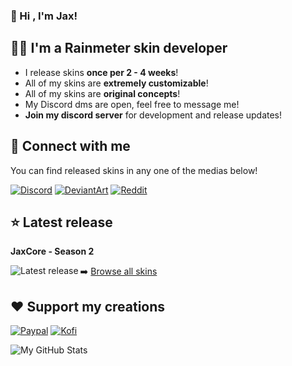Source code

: ### 👋 Hi , I'm Jax!

## 👨‍💻 I'm a Rainmeter skin developer

- I release skins **once per 2 - 4 weeks**!
- All of my skins are **extremely customizable**!
- All of my skins are **original concepts**!
- My Discord dms are open, feel free to message me!
- **Join my discord server** for development and release updates!

## 🔗 Connect with me

You can find released skins in any one of the medias below!

[![Discord](https://img.shields.io/badge/Discord-7289DA?style=for-the-badge&logo=discord&logoColor=white)](https://discord.gg/JmgehPSDD6)
[![DeviantArt](https://img.shields.io/badge/DeviantArt-05CC47?style=for-the-badge&logo=deviantart&logoColor=white)](https://www.deviantart.com/jaxoriginals)
[![Reddit](https://img.shields.io/badge/Reddit-FF4500?style=for-the-badge&logo=reddit&logoColor=white)](https://www.reddit.com/user/EnhancedJax)

## ⭐ Latest release

**JaxCore - Season 2**

<img align="left" alt="Latest release" src="https://images-wixmp-ed30a86b8c4ca887773594c2.wixmp.com/i/97bfd084-7ef0-496f-a835-3c41f482d38c/derm5h9-6795cba4-a54c-4cfb-ade7-bb1b8e6bc158.png" />


➡️ [Browse all skins](https://www.deviantart.com/jaxoriginals)

## ❤️ Support my creations

[![Paypal](https://img.shields.io/badge/PayPal-00457C?style=for-the-badge&logo=paypal&logoColor=white)](paypal.me/jaxoriginals)
[![Kofi](https://img.shields.io/badge/Ko--fi-F16061?style=for-the-badge&logo=ko-fi&logoColor=white)](https://ko-fi.com/jaxoriginals)

<img align="left" alt="My GitHub Stats" src="https://github-readme-stats.vercel.app/api?username=EnhancedJax&show_icons=true&hide_border=true&theme=github_dark" />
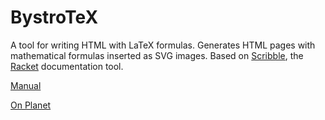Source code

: BystroTeX
=========

A tool for writing HTML with LaTeX formulas. Generates HTML pages with mathematical formulas inserted as SVG images. 
Based on [Scribble](http://docs.racket-lang.org/scribble/), the [Racket](http://racket-lang.org/) documentation tool. 

[Manual](http://andreimikhailov.com/slides/bystroTeX/slides-manual/index.html)

[On Planet](http://planet.racket-lang.org/display.ss?package=bystroTeX.plt&owner=amkhlv)
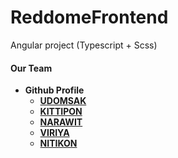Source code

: # ReddomeFrontend

Angular project (Typescript + Scss)

#### Our Team
* **Github Profile**
  * **[UDOMSAK](https://github.com/baronzo)**
  * **[KITTIPON](https://github.com/jrapbit)**
  * **[NARAWIT](https://github.com/narawitPtm)**
  * **[VIRIYA](https://github.com/yafapfap)**
  * **[NITIKON](https://github.com/FlukeNtk)**
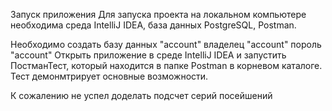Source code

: Запуск приложения
Для запуска проекта на локальном компьютере необходима среда IntelliJ IDEA, база данных PostgreSQL, Postman.

Необходимо создать базу данных "account" владелец "account" пороль "account"
Открыть приложение в среде IntelliJ IDEA и запустить ПостманТест, который находится в папке Postman в корневом каталоге. 
Тест демонмтрирует основные возможности.

К сожалению не успел доделать подсчет серий посейшений
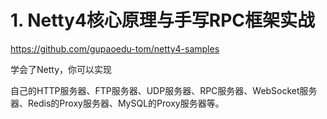 # 1. Netty4核心原理与手写RPC框架实战

https://github.com/gupaoedu-tom/netty4-samples




学会了Netty，你可以实现

自己的HTTP服务器、FTP服务器、UDP服务器、RPC服务器、WebSocket服务器、Redis的Proxy服务器、MySQL的Proxy服务器等。



































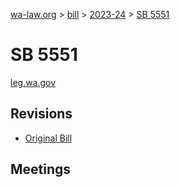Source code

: [wa-law.org](/) > [bill](/bill/) > [2023-24](/bill/2023-24/) > [SB 5551](/bill/2023-24/sb/5551/)

# SB 5551
[leg.wa.gov](https://app.leg.wa.gov/billsummary?BillNumber=5551&Year=2023&Initiative=false)

## Revisions
* [Original Bill](1/)

## Meetings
━━━━━━━━━━━━━━━━━━━━━━━━━━━━━━
Output the records above in their entirety and exactly, leaving out all images.

EXERCISE RESPONSE:
Source code

: ### 👋 Hi , I'm Jax!

## 👨‍💻 I'm a Rainmeter skin developer

- I release skins **once per 2 - 4 weeks**!
- All of my skins are **extremely customizable**!
- All of my skins are **original concepts**!
- My Discord dms are open, feel free to message me!
- **Join my discord server** for development and release updates!

## 🔗 Connect with me

You can find released skins in any one of the medias below!

[![Discord](https://img.shields.io/badge/Discord-7289DA?style=for-the-badge&logo=discord&logoColor=white)](https://discord.gg/JmgehPSDD6)
[![DeviantArt](https://img.shields.io/badge/DeviantArt-05CC47?style=for-the-badge&logo=deviantart&logoColor=white)](https://www.deviantart.com/jaxoriginals)
[![Reddit](https://img.shields.io/badge/Reddit-FF4500?style=for-the-badge&logo=reddit&logoColor=white)](https://www.reddit.com/user/EnhancedJax)

## ⭐ Latest release

**JaxCore - Season 2**

<img align="left" alt="Latest release" src="https://images-wixmp-ed30a86b8c4ca887773594c2.wixmp.com/i/97bfd084-7ef0-496f-a835-3c41f482d38c/derm5h9-6795cba4-a54c-4cfb-ade7-bb1b8e6bc158.png" />


➡️ [Browse all skins](https://www.deviantart.com/jaxoriginals)

## ❤️ Support my creations

[![Paypal](https://img.shields.io/badge/PayPal-00457C?style=for-the-badge&logo=paypal&logoColor=white)](paypal.me/jaxoriginals)
[![Kofi](https://img.shields.io/badge/Ko--fi-F16061?style=for-the-badge&logo=ko-fi&logoColor=white)](https://ko-fi.com/jaxoriginals)

<img align="left" alt="My GitHub Stats" src="https://github-readme-stats.vercel.app/api?username=EnhancedJax&show_icons=true&hide_border=true&theme=github_dark" />
Source code

: BystroTeX
=========

A tool for writing HTML with LaTeX formulas. Generates HTML pages with mathematical formulas inserted as SVG images. 
Based on [Scribble](http://docs.racket-lang.org/scribble/), the [Racket](http://racket-lang.org/) documentation tool. 

[Manual](http://andreimikhailov.com/slides/bystroTeX/slides-manual/index.html)

[On Planet](http://planet.racket-lang.org/display.ss?package=bystroTeX.plt&owner=amkhlv)
Source code

: # ReddomeFrontend

Angular project (Typescript + Scss)

#### Our Team
* **Github Profile**
  * **[UDOMSAK](https://github.com/baronzo)**
  * **[KITTIPON](https://github.com/jrapbit)**
  * **[NARAWIT](https://github.com/narawitPtm)**
  * **[VIRIYA](https://github.com/yafapfap)**
  * **[NITIKON](https://github.com/FlukeNtk)**
Source code

: Запуск приложения
Для запуска проекта на локальном компьютере необходима среда IntelliJ IDEA, база данных PostgreSQL, Postman.

Необходимо создать базу данных "account" владелец "account" пороль "account"
Открыть приложение в среде IntelliJ IDEA и запустить ПостманТест, который находится в папке Postman в корневом каталоге. 
Тест демонмтрирует основные возможности.

К сожалению не успел доделать подсчет серий посейшений
 # 1. Netty4核心原理与手写RPC框架实战

https://github.com/gupaoedu-tom/netty4-samples




学会了Netty，你可以实现

自己的HTTP服务器、FTP服务器、UDP服务器、RPC服务器、WebSocket服务器、Redis的Proxy服务器、MySQL的Proxy服务器等。



































Source code

: [wa-law.org](/) > [bill](/bill/) > [2023-24](/bill/2023-24/) > [SB 5551](/bill/2023-24/sb/5551/)

# SB 5551
[leg.wa.gov](https://app.leg.wa.gov/billsummary?BillNumber=5551&Year=2023&Initiative=false)

## Revisions
* [Original Bill](1/)

## Meetings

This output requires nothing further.